“La cotoletta con l’insalata era pessima” commenta l’utente, salvo poi leggere nella replica del ristoratore che nel suo locale hanno tolto le cotolette dal menu da oltre due anni. “Il cameriere è stato sgarbato” e poi si scopre che in quel bistrot lavorano solo donne. “Ho mangiato divinamente”.
Gli esempi potrebbero moltiplicarsi, ma il risultato è sempre lo stesso: negative o positive che siano, alcune recensioni on line non sono frutto di una vera visita al locale. E se lo sono, vengono scritte non in buona fede, ma dietro compenso. Falsando tutta la classifica che deriva dalla somma delle recensioni.
Ma adesso il Tribunale Penale di Lecce ha stabilito che scrivere recensioni false nascondendosi dietro altrettanto farlocche identità è un reato. La causa – una delle prime in Italia di questo genere – si è conclusa con la condanna a 9 mesi di carcere e al pagamento di circa 8000 euro per spese e danni per il proprietario di PromoSalento, un’agenzia che vendeva pacchetti di recensioni false a titolari di ristoranti e hotel in Italia.
“Ben vengano sentenze di questo tipo”. Matteo Fronduti, del Manna di Milano – spesso critico e ironico nei confronti di recensioni online che lo riguardano – si dice contento che la questione diventi finalmente nota a tutti. “Ovviamente il problema non è TripAdvisor di per sé, ma il fatto che fornendo libero accesso a chiunque non ha poi un controllo reale. Diciamo che se uno vuol lucrare sulle falle del sistema, il sistema lo permette. Per esempio lascia moltissimo margine alle vendette personali (chi ti vuol nuocere con recensioni ingiustamente negative) ma anche ai furbi che vogliono approfittare dei ristoratori preoccupati di avere pochi commenti lusinghieri. A me tempo fa hanno offerto pacchetti, ne esistono silver, gold e platinum, comprando i quali ti promettono un tot di commenti positivi per scalare posizioni tra i migliori ristoranti. Sono agenzie che usano font e loghi simili a TripAdvisor, presentano operazioni commerciali in forma ingannevole. Ben venga la sentenza, perché la vera falla di Trip è la mancanza di controllo”.
Slìmile il parere di un’altra chef: “Questa sentenza mi colpisce: 9 mesi di carcere sono tanti”, dice Deborah Corsi della Perla di San Vincenzo. “Devo dire che purtroppo è un meccanismo innescato dal rating. Alcuni ristoratori possono essere tentati di accaparrarsi commenti positivi. Il problema non è la filosofia di TripAdvisor (è legittimo che ciascuno esprima la sua opinione sull’esperienza fatta) ma l’assenza, almeno finora, di controlli davvero efficaci da parte della piattaforma stessa. Al momento come ristoratori non ci sentiamo tutelati contro le recensioni false o ingiustamente cattive. Quando mi è capitato di segnalare una recensione ingiuriosa (in cui prendevano in giro altri clienti) non mi hanno risposto né cancellato”.

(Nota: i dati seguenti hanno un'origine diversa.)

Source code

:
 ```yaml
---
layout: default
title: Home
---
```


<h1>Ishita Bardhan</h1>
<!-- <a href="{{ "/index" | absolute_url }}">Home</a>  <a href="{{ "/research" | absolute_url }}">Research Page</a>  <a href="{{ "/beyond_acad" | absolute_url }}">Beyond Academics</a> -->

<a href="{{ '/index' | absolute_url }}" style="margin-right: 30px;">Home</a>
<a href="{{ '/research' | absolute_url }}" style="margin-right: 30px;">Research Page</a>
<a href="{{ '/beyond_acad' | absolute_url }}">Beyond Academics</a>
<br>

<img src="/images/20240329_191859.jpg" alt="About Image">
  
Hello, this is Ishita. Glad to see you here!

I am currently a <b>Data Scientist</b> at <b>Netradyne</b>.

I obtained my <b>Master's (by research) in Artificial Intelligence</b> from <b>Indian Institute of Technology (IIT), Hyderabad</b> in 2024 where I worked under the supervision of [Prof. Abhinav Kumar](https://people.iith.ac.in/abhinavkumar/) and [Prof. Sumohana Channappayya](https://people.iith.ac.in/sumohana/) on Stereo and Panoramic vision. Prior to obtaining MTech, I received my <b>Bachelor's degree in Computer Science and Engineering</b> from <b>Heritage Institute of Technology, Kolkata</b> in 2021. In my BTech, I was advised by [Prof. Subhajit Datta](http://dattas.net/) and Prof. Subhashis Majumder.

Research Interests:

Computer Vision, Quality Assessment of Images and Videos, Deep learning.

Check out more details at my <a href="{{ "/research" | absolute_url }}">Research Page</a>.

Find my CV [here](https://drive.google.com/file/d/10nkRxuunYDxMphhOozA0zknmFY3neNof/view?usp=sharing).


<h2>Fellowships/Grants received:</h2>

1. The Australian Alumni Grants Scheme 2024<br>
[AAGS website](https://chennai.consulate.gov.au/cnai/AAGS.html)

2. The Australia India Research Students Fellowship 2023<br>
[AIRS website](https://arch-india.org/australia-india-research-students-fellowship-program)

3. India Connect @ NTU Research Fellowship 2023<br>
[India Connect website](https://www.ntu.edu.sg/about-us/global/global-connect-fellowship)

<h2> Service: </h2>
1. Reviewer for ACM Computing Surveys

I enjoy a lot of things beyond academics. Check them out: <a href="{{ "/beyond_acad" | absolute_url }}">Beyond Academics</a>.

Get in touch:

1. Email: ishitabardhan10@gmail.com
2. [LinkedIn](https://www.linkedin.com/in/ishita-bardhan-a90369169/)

A quanto sembra, però, nel caso della condanna di Lecce, parte attiva nell’individuare le responsabilità sarebbe stato proprio il portale di recensioni, che si era costituita parte civile e che avrebbe ha supportato il procedimento cercando e condividendo le prove delle recensioni fake raccolte da un proprio team di indagine interna. “Crediamo che si tratti di una sentenza storica per Internet – commenta in una nota Brad Young, vice presidente e Associate General Counsel di TripAdvisor -. Scrivere recensioni false ha sempre rappresentato una violazione della legge ma questa è la prima volta che, come risultato, il truffatore è stato mandato in prigione. Investiamo molto nella prevenzione delle frodi e siamo efficaci nell’individuarle: dal 2015 abbiamo bloccato le attività di più di 60 aziende di recensioni a pagamento nel mondo. Ma non possiamo fare tutto da soli ed è per questo che desideriamo collaborare con le autorità competenti e le forze dell’ordine per supportare i loro procedimenti penali”.